Professor Yelnosky Leads Judicial Selection Forum
Judicial-selection process debated
By Katie Mulvaney, Journal Staff Writer
BRISTOL — The percentage of state judges who earned degrees from Suffolk University Law School has grown since the state overhauled its judicial-selection process to be based on qualifications, not political connections, 15 years ago. The percentage of lawmakers heading to the bench dropped during the same period.
Likewise, the percentage of judges to attend elite law schools fell, while the percentage of native Rhode Islanders donning judicial robes grew.
Those were some of the facts that emerged Friday at a forum on Judicial Selection in Rhode Island: Assessing the 15-year Experience with Merit Selection at the Roger Williams University School of Law. The figures were presented by Michael J. Yelnosky, the RWU law professor who led the session.
Opinions were many, but one consensus was clear: It’s impossible to remove politics from the process altogether, despite the best efforts.

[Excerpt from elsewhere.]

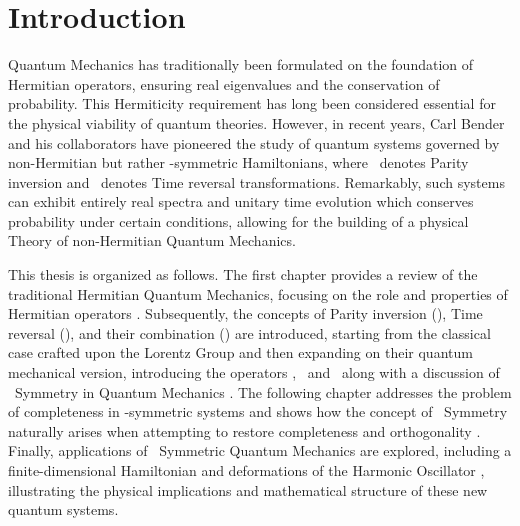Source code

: \chapter{Introduction}\label{ch:introduction}
    Quantum Mechanics has traditionally been formulated on the foundation of Hermitian operators, ensuring real eigenvalues and the conservation of probability. This Hermiticity requirement has long been considered essential for the physical viability of quantum theories. However, in recent years, Carl Bender and his collaborators have pioneered the study of quantum systems governed by non-Hermitian but rather \PT-symmetric Hamiltonians, where \mcP\ denotes Parity inversion and \mcT\ denotes Time reversal transformations. Remarkably, such systems can exhibit entirely real spectra and unitary time evolution which conserves probability under certain conditions, allowing for the building of a physical Theory of non-Hermitian Quantum Mechanics.

    This thesis is organized as follows. The first chapter provides a review of the traditional Hermitian Quantum Mechanics, focusing on the role and properties of Hermitian operators \cite{Shankar2012-kg,Sakurai2020-pu,Bernardini1993-iy}. Subsequently, the concepts of Parity inversion (\mcP), Time reversal (\mcT), and their combination (\PT) are introduced, starting from the classical case crafted upon the Lorentz Group \cite{bender2024} and then expanding on their quantum mechanical version, introducing the operators \hP, \hT\ and \hPT\ along with a discussion of \PT\ Symmetry in Quantum Mechanics \cite{Bender2005,bender2024}. The following chapter addresses the problem of completeness in \PT-symmetric systems and shows how the concept of \CPT\ Symmetry naturally arises when attempting to restore completeness and orthogonality \cite{Bender2007,bender2024,Weigert2003}. Finally, applications of \PT\ Symmetric Quantum Mechanics are explored, including a finite-dimensional Hamiltonian and deformations of the Harmonic Oscillator \cite{Bender1998}, illustrating the physical implications and mathematical structure of these new quantum systems.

The selection process was revamped in 1994 to make it merit-based. The new system created a nine-member Judicial Nominating Commission to vet applicants and choose which candidates’ names to forward to the governor. The changes were intended to restore confidence in the judiciary after two chief justices resigned amid scandal.
Today, Rhode Island is among 32 states to enact a merit-based system and the most recent to do so, making its effectiveness hard to assess, said panelist Rachel Caufield, a Drake University professor.
It is rare, she said, to see legislators as involved in the selection as they are in Rhode Island. Not only do legislative leaders pick some of the JNC members, but the Senate must approve all lower court nominees chosen by the governor. The House and Senate must sign off on all high court picks.
“The extent to which the state legislature is involved is unprecedented,” said Caufield, research fellow for the American Judicature Society, a group that strives to improve the selection of state judges.
But she credited the state process for its openness. It is one of nine states to publicly interview applicants and one of five whose nominating committee openly votes on which names to send to the governor.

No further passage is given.